Question

If the trapezoidal rule with a single interval [0, 1] is exact for the approximate value of \( \int_0^1 (x^3 - cx^2) \, dx \). Then the value of \( c \).

• A. \( 2/3 \)
• B. \( 3/2 \)
• C. \( 1 \)
• D. \( 0 \)

Hint:

The trapezoidal rule is exact for polynomials of degree at most 1. For it to be exact for a higher degree polynomial, the error term of the trapezoidal rule must be zero. The error term is related to the second derivative of the function. However, the direct approach of equating the trapezoidal approximation to the exact integral is straightforward here.

Answer 1

The Correct Option is B

Step 1: Apply the trapezoidal rule with a single interval [0, 1].
For a single interval \([a, b]\), the trapezoidal rule for approximating the integral \( \int_a^b f(x) \, dx \) is given by: \[ \int_a^b f(x) \, dx \approx \frac{b - a}{2} [f(a) + f(b)] \] In this case, \( a = 0 \), \( b = 1 \), and \( f(x) = x^3 - cx^2 \).

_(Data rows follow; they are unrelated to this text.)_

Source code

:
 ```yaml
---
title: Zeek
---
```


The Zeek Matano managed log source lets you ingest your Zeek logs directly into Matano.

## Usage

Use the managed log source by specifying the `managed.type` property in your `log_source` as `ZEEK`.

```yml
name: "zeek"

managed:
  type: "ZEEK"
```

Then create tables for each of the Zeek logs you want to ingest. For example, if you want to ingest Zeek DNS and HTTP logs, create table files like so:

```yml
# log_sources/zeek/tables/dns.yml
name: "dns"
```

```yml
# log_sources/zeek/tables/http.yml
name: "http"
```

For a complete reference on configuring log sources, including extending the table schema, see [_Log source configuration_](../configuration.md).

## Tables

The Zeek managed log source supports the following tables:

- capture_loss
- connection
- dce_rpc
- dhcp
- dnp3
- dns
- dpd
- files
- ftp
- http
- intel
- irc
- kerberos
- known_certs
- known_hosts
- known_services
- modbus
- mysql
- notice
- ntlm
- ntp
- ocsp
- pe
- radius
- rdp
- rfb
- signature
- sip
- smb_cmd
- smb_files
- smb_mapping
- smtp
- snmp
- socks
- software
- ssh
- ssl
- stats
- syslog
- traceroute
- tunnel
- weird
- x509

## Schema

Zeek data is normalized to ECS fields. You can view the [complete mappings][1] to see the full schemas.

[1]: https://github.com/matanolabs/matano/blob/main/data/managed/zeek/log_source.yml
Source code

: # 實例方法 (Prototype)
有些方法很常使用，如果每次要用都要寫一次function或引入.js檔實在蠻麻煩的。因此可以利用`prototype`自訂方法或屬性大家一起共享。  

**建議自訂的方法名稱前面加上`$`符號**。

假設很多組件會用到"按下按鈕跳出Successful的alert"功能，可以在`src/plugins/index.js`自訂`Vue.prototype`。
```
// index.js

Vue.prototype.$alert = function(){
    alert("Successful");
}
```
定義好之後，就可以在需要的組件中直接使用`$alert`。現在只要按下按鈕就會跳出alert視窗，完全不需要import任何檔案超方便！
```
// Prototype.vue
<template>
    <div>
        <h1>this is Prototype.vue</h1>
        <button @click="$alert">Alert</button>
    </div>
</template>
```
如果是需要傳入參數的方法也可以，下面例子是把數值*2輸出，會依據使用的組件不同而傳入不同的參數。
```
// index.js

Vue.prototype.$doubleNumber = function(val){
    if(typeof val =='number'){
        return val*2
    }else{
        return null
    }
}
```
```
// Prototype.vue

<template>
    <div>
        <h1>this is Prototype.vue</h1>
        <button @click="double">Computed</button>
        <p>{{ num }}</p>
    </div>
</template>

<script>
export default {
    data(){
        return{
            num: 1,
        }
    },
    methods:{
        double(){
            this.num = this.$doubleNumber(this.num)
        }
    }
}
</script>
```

So, \[ \int_0^1 (x^3 - cx^2) \, dx \approx \frac{1 - 0}{2} [f(0) + f(1)] \] \[ \int_0^1 (x^3 - cx^2) \, dx \approx \frac{1}{2} [(0^3 - c(0)^2) + (1^3 - c(1)^2)] \] \[ \int_0^1 (x^3 - cx^2) \, dx \approx \frac{1}{2} [0 + (1 - c)] \] \[ \int_0^1 (x^3 - cx^2) \, dx \approx \frac{1 - c}{2} \] Step 2: Calculate the exact value of the integral.
\[ \int_0^1 (x^3 - cx^2) \, dx = \left[ \frac{x^4}{4} - \frac{cx^3}{3} \right]_0^1 \] \[ \int_0^1 (x^3 - cx^2) \, dx = \left( \frac{1^4}{4} - \frac{c(1)^3}{3} \right) - \left( \frac{0^4}{4} - \frac{c(0)^3}{3} \right) \] \[ \int_0^1 (x^3 - cx^2) \, dx = \frac{1}{4} - \frac{c}{3} - 0 \] \[ \int_0^1 (x^3 - cx^2) \, dx = \frac{1}{4} - \frac{c}{3} \] Step 3: Set the approximate value equal to the exact value since the trapezoidal rule is exact.
\[ \frac{1 - c}{2} = \frac{1}{4} - \frac{c}{3} \] Step 4: Solve for \( c \).
Multiply both sides by 12 to eliminate the fractions: \[ 12 \times \frac{1 - c}{2} = 12 \times \left( \frac{1}{4} - \frac{c}{3} \right) \] \[ 6(1 - c) = 3(1) - 4(c) \] \[ 6 - 6c = 3 - 4c \] Rearrange the terms to solve for \( c \): \[ 6 - 3 = 6c - 4c \] \[ 3 = 2c \] \[ c = \frac{3}{2} \] Step 5: Select the correct answer.
The value of \( c \) is \( 3/2 \), which corresponds to option 2.